**Exercise requirements:**
Transcribe all records, preserving every character.

--- Input data Enclosed Below ---

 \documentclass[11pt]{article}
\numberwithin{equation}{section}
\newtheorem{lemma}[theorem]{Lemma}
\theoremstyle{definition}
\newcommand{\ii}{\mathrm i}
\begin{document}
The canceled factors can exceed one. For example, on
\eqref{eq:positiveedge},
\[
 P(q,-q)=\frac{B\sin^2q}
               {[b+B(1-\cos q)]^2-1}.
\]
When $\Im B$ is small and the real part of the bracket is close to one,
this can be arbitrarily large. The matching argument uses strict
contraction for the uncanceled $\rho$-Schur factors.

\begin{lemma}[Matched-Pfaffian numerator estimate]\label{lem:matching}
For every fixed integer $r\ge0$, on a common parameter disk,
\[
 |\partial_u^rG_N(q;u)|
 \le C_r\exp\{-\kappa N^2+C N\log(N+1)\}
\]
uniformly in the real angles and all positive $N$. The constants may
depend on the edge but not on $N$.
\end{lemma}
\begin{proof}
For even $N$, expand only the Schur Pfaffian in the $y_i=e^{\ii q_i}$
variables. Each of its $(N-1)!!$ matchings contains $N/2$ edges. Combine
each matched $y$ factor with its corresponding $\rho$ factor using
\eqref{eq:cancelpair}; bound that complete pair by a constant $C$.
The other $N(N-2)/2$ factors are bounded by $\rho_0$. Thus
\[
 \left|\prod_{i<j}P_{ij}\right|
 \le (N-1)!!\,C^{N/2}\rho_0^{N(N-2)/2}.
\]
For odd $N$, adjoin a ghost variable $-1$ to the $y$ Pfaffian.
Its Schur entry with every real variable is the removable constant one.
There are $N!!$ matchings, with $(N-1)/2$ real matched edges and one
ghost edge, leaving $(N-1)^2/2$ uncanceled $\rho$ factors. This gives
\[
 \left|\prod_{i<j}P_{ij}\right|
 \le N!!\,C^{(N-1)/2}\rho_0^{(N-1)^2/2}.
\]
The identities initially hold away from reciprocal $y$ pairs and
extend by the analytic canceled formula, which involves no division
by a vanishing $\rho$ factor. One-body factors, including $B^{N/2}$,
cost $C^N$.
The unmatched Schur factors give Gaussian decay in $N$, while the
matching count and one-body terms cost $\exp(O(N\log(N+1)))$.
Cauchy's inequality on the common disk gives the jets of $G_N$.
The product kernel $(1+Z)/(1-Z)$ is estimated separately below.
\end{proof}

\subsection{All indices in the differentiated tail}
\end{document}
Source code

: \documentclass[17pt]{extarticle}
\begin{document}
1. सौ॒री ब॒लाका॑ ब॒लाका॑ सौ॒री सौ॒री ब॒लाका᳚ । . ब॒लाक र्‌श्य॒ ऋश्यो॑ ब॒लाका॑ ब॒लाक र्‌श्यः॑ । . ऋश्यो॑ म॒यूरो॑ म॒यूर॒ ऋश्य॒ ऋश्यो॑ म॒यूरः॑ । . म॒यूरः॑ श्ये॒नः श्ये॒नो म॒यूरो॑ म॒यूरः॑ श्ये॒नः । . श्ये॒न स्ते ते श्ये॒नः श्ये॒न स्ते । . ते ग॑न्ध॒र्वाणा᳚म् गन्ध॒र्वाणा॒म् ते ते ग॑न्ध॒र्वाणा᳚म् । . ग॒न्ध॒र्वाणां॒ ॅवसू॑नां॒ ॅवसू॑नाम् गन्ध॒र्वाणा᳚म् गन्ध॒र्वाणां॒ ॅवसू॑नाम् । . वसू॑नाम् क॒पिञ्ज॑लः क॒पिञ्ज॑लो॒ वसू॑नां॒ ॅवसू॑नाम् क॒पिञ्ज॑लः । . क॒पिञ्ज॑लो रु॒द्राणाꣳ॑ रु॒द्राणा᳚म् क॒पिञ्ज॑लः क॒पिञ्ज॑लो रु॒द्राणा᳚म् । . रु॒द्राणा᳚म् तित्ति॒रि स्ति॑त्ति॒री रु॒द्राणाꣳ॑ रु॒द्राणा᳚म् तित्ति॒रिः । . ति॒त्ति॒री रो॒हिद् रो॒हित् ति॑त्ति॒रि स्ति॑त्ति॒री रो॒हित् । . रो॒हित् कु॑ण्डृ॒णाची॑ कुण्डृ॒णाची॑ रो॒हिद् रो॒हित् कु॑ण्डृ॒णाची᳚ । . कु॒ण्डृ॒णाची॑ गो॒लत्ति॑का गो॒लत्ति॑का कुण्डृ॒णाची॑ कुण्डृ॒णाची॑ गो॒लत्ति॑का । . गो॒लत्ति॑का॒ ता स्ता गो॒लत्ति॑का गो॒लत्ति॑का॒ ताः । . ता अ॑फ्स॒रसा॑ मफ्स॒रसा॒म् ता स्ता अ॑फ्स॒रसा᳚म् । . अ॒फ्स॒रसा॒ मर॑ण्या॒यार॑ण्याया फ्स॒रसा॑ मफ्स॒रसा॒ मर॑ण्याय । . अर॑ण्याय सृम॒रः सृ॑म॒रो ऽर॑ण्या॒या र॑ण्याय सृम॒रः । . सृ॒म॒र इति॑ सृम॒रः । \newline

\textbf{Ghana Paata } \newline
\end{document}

--- End of Enclosed Input data ---

**Reply:**
 \documentclass[11pt]{article}
\numberwithin{equation}{section}
\newtheorem{lemma}[theorem]{Lemma}
\theoremstyle{definition}
\newcommand{\ii}{\mathrm i}
\begin{document}
The canceled factors can exceed one. For example, on
\eqref{eq:positiveedge},
\[
 P(q,-q)=\frac{B\sin^2q}
               {[b+B(1-\cos q)]^2-1}.
\]
When $\Im B$ is small and the real part of the bracket is close to one,
this can be arbitrarily large. The matching argument uses strict
contraction for the uncanceled $\rho$-Schur factors.

\begin{lemma}[Matched-Pfaffian numerator estimate]\label{lem:matching}
For every fixed integer $r\ge0$, on a common parameter disk,
\[
 |\partial_u^rG_N(q;u)|
 \le C_r\exp\{-\kappa N^2+C N\log(N+1)\}
\]
uniformly in the real angles and all positive $N$. The constants may
depend on the edge but not on $N$.
\end{lemma}
\begin{proof}
For even $N$, expand only the Schur Pfaffian in the $y_i=e^{\ii q_i}$
variables. Each of its $(N-1)!!$ matchings contains $N/2$ edges. Combine
each matched $y$ factor with its corresponding $\rho$ factor using
\eqref{eq:cancelpair}; bound that complete pair by a constant $C$.
The other $N(N-2)/2$ factors are bounded by $\rho_0$. Thus
\[
 \left|\prod_{i<j}P_{ij}\right|
 \le (N-1)!!\,C^{N/2}\rho_0^{N(N-2)/2}.
\]
For odd $N$, adjoin a ghost variable $-1$ to the $y$ Pfaffian.
Its Schur entry with every real variable is the removable constant one.
There are $N!!$ matchings, with $(N-1)/2$ real matched edges and one
ghost edge, leaving $(N-1)^2/2$ uncanceled $\rho$ factors. This gives
\[
 \left|\prod_{i<j}P_{ij}\right|
 \le N!!\,C^{(N-1)/2}\rho_0^{(N-1)^2/2}.
\]
The identities initially hold away from reciprocal $y$ pairs and
extend by the analytic canceled formula, which involves no division
by a vanishing $\rho$ factor. One-body factors, including $B^{N/2}$,
cost $C^N$.
The unmatched Schur factors give Gaussian decay in $N$, while the
matching count and one-body terms cost $\exp(O(N\log(N+1)))$.
Cauchy's inequality on the common disk gives the jets of $G_N$.
The product kernel $(1+Z)/(1-Z)$ is estimated separately below.
\end{proof}

\subsection{All indices in the differentiated tail}
\end{document}
Source code

: \documentclass[17pt]{extarticle}
\begin{document}
1. सौ॒री ब॒लाका॑ ब॒लाका॑ सौ॒री सौ॒री ब॒लाका᳚ । . ब॒लाक र्‌श्य॒ ऋश्यो॑ ब॒लाका॑ ब॒लाक र्‌श्यः॑ । . ऋश्यो॑ म॒यूरो॑ म॒यूर॒ ऋश्य॒ ऋश्यो॑ म॒यूरः॑ । . म॒यूरः॑ श्ये॒नः श्ये॒नो म॒यूरो॑ म॒यूरः॑ श्ये॒नः । . श्ये॒न स्ते ते श्ये॒नः श्ये॒न स्ते । . ते ग॑न्ध॒र्वाणा᳚म् गन्ध॒र्वाणा॒म् ते ते ग॑न्ध॒र्वाणा᳚म् । . ग॒न्ध॒र्वाणां॒ ॅवसू॑नां॒ ॅवसू॑नाम् गन्ध॒र्वाणा᳚म् गन्ध॒र्वाणां॒ ॅवसू॑नाम् । . वसू॑नाम् क॒पिञ्ज॑लः क॒पिञ्ज॑लो॒ वसू॑नां॒ ॅवसू॑नाम् क॒पिञ्ज॑लः । . क॒पिञ्ज॑लो रु॒द्राणाꣳ॑ रु॒द्राणा᳚म् क॒पिञ्ज॑लः क॒पिञ्ज॑लो रु॒द्राणा᳚म् । . रु॒द्राणा᳚म् तित्ति॒रि स्ति॑त्ति॒री रु॒द्राणाꣳ॑ रु॒द्राणा᳚म् तित्ति॒रिः । . ति॒त्ति॒री रो॒हिद् रो॒हित् ति॑त्ति॒रि स्ति॑त्ति॒री रो॒हित् । . रो॒हित् कु॑ण्डृ॒णाची॑ कुण्डृ॒णाची॑ रो॒हिद् रो॒हित् कु॑ण्डृ॒णाची᳚ । . कु॒ण्डृ॒णाची॑ गो॒लत्ति॑का गो॒लत्ति॑का कुण्डृ॒णाची॑ कुण्डृ॒णाची॑ गो॒लत्ति॑का । . गो॒लत्ति॑का॒ ता स्ता गो॒लत्ति॑का गो॒लत्ति॑का॒ ताः । . ता अ॑फ्स॒रसा॑ मफ्स॒रसा॒म् ता स्ता अ॑फ्स॒रसा᳚म् । . अ॒फ्स॒रसा॒ मर॑ण्या॒यार॑ण्याया फ्स॒रसा॑ मफ्स॒रसा॒ मर॑ण्याय । . अर॑ण्याय सृम॒रः सृ॑म॒रो ऽर॑ण्या॒या र॑ण्याय सृम॒रः । . सृ॒म॒र इति॑ सृम॒रः । \newline

\textbf{Ghana Paata } \newline
\end{document}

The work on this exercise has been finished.